Site of Special Scientific Interest on the North Sea coast of North Yorkshire, England

Hayburn Wyke is a 21.21 ha biological and geological Site of Special Scientific Interest (SSSI) on the coast of the North Sea to the north of Scarborough in the English county of North Yorkshire. The site is split between the civil parishes of Cloughton and Staintondale, and is within the North Yorkshire Moors National Park.

The name derives from the Old English for a hunting enclosure by a stream (Hayburn) and the Old Norse for a sea inlet or creek (vik). True to its name, Hayburn Wyke is a secluded bay that is accessible by a short but steep path from the cliff top. The bay features a pebbly beach, backed by wooded cliffs, and a pair of waterfalls that cascade down from the woods above to the beach below.

The beach features rock pools inhabited by a wide variety of aquatic creatures.
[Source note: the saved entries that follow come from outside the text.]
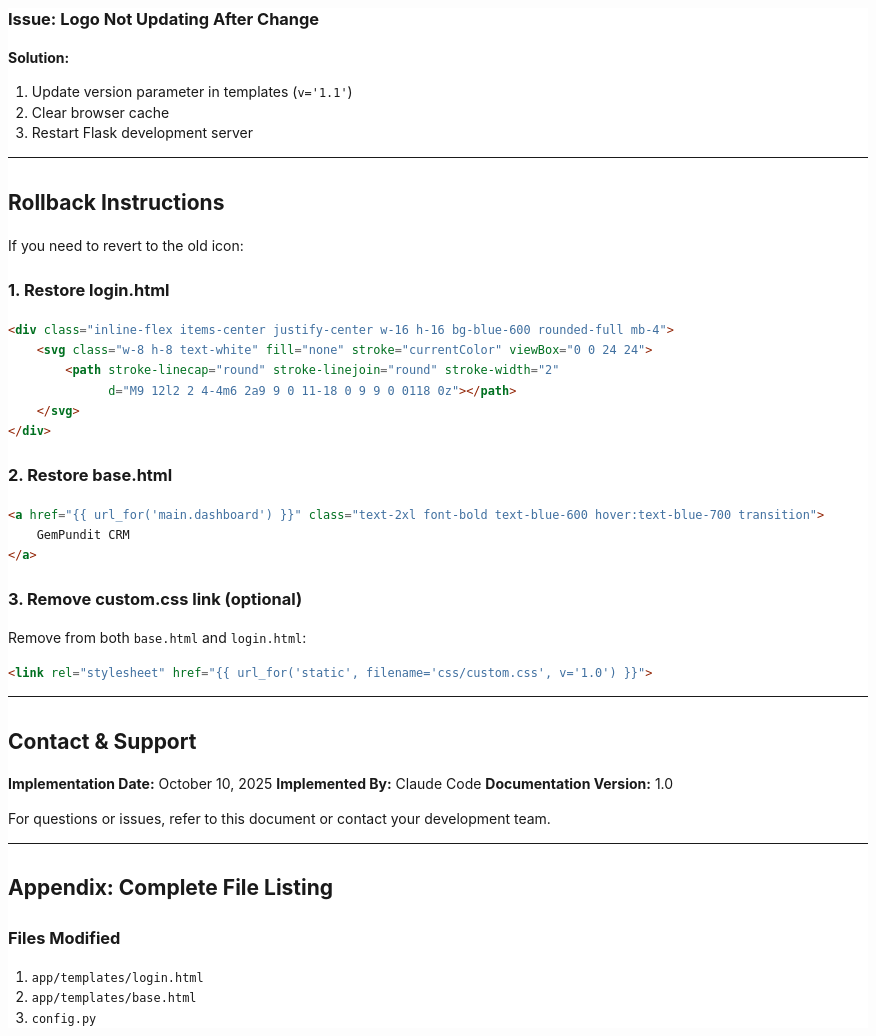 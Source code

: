 ### Issue: Logo Not Updating After Change
**Solution:**
1. Update version parameter in templates (`v='1.1'`)
2. Clear browser cache
3. Restart Flask development server

---

## Rollback Instructions

If you need to revert to the old icon:

### 1. Restore login.html
```html
<div class="inline-flex items-center justify-center w-16 h-16 bg-blue-600 rounded-full mb-4">
    <svg class="w-8 h-8 text-white" fill="none" stroke="currentColor" viewBox="0 0 24 24">
        <path stroke-linecap="round" stroke-linejoin="round" stroke-width="2"
              d="M9 12l2 2 4-4m6 2a9 9 0 11-18 0 9 9 0 0118 0z"></path>
    </svg>
</div>
```

### 2. Restore base.html
```html
<a href="{{ url_for('main.dashboard') }}" class="text-2xl font-bold text-blue-600 hover:text-blue-700 transition">
    GemPundit CRM
</a>
```

### 3. Remove custom.css link (optional)
Remove from both `base.html` and `login.html`:
```html
<link rel="stylesheet" href="{{ url_for('static', filename='css/custom.css', v='1.0') }}">
```

---

## Contact & Support

**Implementation Date:** October 10, 2025
**Implemented By:** Claude Code
**Documentation Version:** 1.0

For questions or issues, refer to this document or contact your development team.

---

## Appendix: Complete File Listing

### Files Modified
1. `app/templates/login.html`
2. `app/templates/base.html`
3. `config.py`
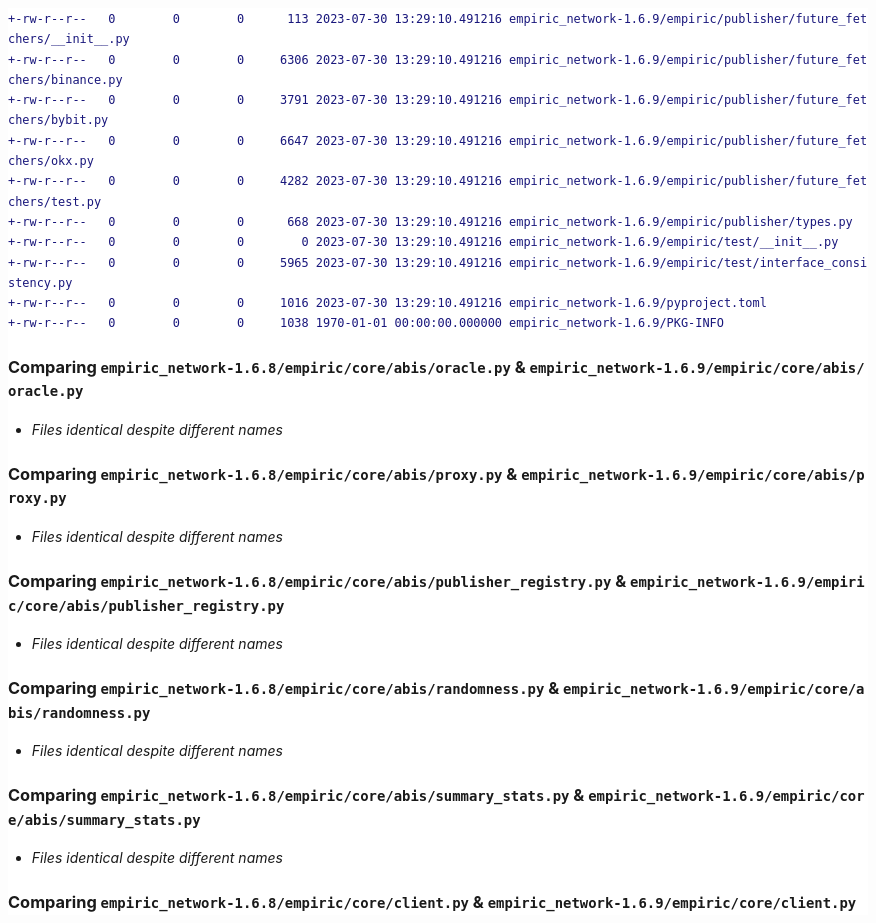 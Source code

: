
 ```diff
+-rw-r--r--   0        0        0      113 2023-07-30 13:29:10.491216 empiric_network-1.6.9/empiric/publisher/future_fetchers/__init__.py
+-rw-r--r--   0        0        0     6306 2023-07-30 13:29:10.491216 empiric_network-1.6.9/empiric/publisher/future_fetchers/binance.py
+-rw-r--r--   0        0        0     3791 2023-07-30 13:29:10.491216 empiric_network-1.6.9/empiric/publisher/future_fetchers/bybit.py
+-rw-r--r--   0        0        0     6647 2023-07-30 13:29:10.491216 empiric_network-1.6.9/empiric/publisher/future_fetchers/okx.py
+-rw-r--r--   0        0        0     4282 2023-07-30 13:29:10.491216 empiric_network-1.6.9/empiric/publisher/future_fetchers/test.py
+-rw-r--r--   0        0        0      668 2023-07-30 13:29:10.491216 empiric_network-1.6.9/empiric/publisher/types.py
+-rw-r--r--   0        0        0        0 2023-07-30 13:29:10.491216 empiric_network-1.6.9/empiric/test/__init__.py
+-rw-r--r--   0        0        0     5965 2023-07-30 13:29:10.491216 empiric_network-1.6.9/empiric/test/interface_consistency.py
+-rw-r--r--   0        0        0     1016 2023-07-30 13:29:10.491216 empiric_network-1.6.9/pyproject.toml
+-rw-r--r--   0        0        0     1038 1970-01-01 00:00:00.000000 empiric_network-1.6.9/PKG-INFO
```

### Comparing `empiric_network-1.6.8/empiric/core/abis/oracle.py` & `empiric_network-1.6.9/empiric/core/abis/oracle.py`

 * *Files identical despite different names*

### Comparing `empiric_network-1.6.8/empiric/core/abis/proxy.py` & `empiric_network-1.6.9/empiric/core/abis/proxy.py`

 * *Files identical despite different names*

### Comparing `empiric_network-1.6.8/empiric/core/abis/publisher_registry.py` & `empiric_network-1.6.9/empiric/core/abis/publisher_registry.py`

 * *Files identical despite different names*

### Comparing `empiric_network-1.6.8/empiric/core/abis/randomness.py` & `empiric_network-1.6.9/empiric/core/abis/randomness.py`

 * *Files identical despite different names*

### Comparing `empiric_network-1.6.8/empiric/core/abis/summary_stats.py` & `empiric_network-1.6.9/empiric/core/abis/summary_stats.py`

 * *Files identical despite different names*

### Comparing `empiric_network-1.6.8/empiric/core/client.py` & `empiric_network-1.6.9/empiric/core/client.py`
The woodland, now owned by the National Trust originally comprised oak, ash and beech trees; many were felled during the Second World War but restoration has been ongoing since the 1980s.

The cliffs at Hayburn Wyke date from the Middle Jurassic period, and are overlain by a thick deposit of boulder clay. The beck, and its waterfalls, have exposed the Hayburn Wyke plant bed, which forms part of the Cloughton Formation and contains a rich set of fossils of around sixty species, dominated by cycads.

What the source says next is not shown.